‘Don’t wait for next disaster to hit Cebu’

A Cebu town official, who is one of the United Nation’s champions on disaster risk reduction, said local officials shouldn’t wait for a calamity like the massive flooding that left half of Metro Manila underwater this week.

“Think big. Start small,” said Vice Mayor Alfredo Arquillano of San Francisco, Camotes island.

“Disaster risk reduction is an investment. Response and reconstruction are expenses,” said Arquillano, who just returned from Indonesia where he spoke on the topic.

Keeping the environment clean is an important flood prevention measure, he told reporters.

Proper solid waste management and effective drainage infrastructure are “simple programs to prevent flood.”

“It’s about protecting lives and property. Climate change is real. It is happening,” he said.

Arquillano said “investments” in an integrated drainage system and solid waste management were needed for a growing metropolis like Cebu.

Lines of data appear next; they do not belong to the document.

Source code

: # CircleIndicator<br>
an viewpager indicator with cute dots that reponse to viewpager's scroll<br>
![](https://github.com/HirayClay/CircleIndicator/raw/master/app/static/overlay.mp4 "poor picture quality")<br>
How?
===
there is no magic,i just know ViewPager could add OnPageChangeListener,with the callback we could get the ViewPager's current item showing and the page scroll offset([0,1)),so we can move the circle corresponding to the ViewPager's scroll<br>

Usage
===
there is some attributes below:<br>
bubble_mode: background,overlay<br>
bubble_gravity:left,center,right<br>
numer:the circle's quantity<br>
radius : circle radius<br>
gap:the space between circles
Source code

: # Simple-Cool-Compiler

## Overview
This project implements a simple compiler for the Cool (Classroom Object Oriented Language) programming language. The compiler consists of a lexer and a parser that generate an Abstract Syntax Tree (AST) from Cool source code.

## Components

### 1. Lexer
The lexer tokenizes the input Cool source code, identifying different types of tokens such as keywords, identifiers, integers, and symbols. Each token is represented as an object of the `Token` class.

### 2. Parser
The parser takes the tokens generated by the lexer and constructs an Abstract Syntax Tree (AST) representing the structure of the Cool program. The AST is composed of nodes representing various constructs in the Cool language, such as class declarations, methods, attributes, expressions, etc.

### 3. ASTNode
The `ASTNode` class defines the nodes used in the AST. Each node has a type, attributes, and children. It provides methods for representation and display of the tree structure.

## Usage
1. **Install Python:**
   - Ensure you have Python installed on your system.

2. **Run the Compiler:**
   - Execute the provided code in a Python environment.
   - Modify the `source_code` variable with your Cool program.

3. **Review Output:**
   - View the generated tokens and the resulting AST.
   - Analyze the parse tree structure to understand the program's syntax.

“Cities are drivers of development, but at the same time also drivers of risk. The Mega Cebu project is a good initiative to start these things,” Arquillano said.

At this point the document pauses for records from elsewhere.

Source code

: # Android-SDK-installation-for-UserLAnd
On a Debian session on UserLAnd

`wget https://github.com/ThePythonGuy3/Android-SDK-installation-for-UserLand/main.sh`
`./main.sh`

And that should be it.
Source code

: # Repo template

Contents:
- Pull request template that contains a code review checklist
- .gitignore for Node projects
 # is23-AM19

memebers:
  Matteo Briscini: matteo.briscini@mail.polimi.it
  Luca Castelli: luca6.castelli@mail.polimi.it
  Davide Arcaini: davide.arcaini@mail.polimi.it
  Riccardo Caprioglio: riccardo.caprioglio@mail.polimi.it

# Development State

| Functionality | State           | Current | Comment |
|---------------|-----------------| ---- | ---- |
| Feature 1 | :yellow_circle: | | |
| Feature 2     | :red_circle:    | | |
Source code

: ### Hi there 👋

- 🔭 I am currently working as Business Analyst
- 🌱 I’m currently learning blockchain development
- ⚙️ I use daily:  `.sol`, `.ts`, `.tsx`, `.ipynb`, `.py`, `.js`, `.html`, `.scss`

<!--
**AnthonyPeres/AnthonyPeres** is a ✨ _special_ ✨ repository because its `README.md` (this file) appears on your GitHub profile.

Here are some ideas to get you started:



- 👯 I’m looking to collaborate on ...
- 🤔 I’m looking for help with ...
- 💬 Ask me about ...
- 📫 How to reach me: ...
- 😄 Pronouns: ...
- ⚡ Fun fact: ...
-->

He was referring to an initiative for 13 cities and municipalities in Metro Cebu to have a coordinated approach to planning growth and executing projects beyond boundaries of a single local government.

Arquillano is one of the global champions of the United Nations International Strategy for Disaster Reduction.

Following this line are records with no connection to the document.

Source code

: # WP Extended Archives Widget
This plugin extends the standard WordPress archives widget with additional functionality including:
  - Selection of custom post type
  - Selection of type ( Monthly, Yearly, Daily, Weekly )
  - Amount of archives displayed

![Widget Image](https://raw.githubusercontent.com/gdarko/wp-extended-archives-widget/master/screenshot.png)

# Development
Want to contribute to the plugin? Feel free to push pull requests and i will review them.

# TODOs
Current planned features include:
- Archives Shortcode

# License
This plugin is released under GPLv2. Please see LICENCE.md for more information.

“LGUs should take the lead. The disaster in Manila serves as the call that we should act now,” he said.

He warned that in Cebu, “there are many disasters waiting to happen.”

Public awareness reduces the risk, he said.

LGUs should plan ahead and put up early warning systems.

San Francisco town in Camotes Island in north Cebu won the prestigious UN Sasakawa Award for Disaster Risk Reduction in 2011.

The town relied on small villages or the purok to strengthen good governance.

The“Purok Capital Build Up” for disaster response and a solid waste management system has been acknowledged as one of the best global practices.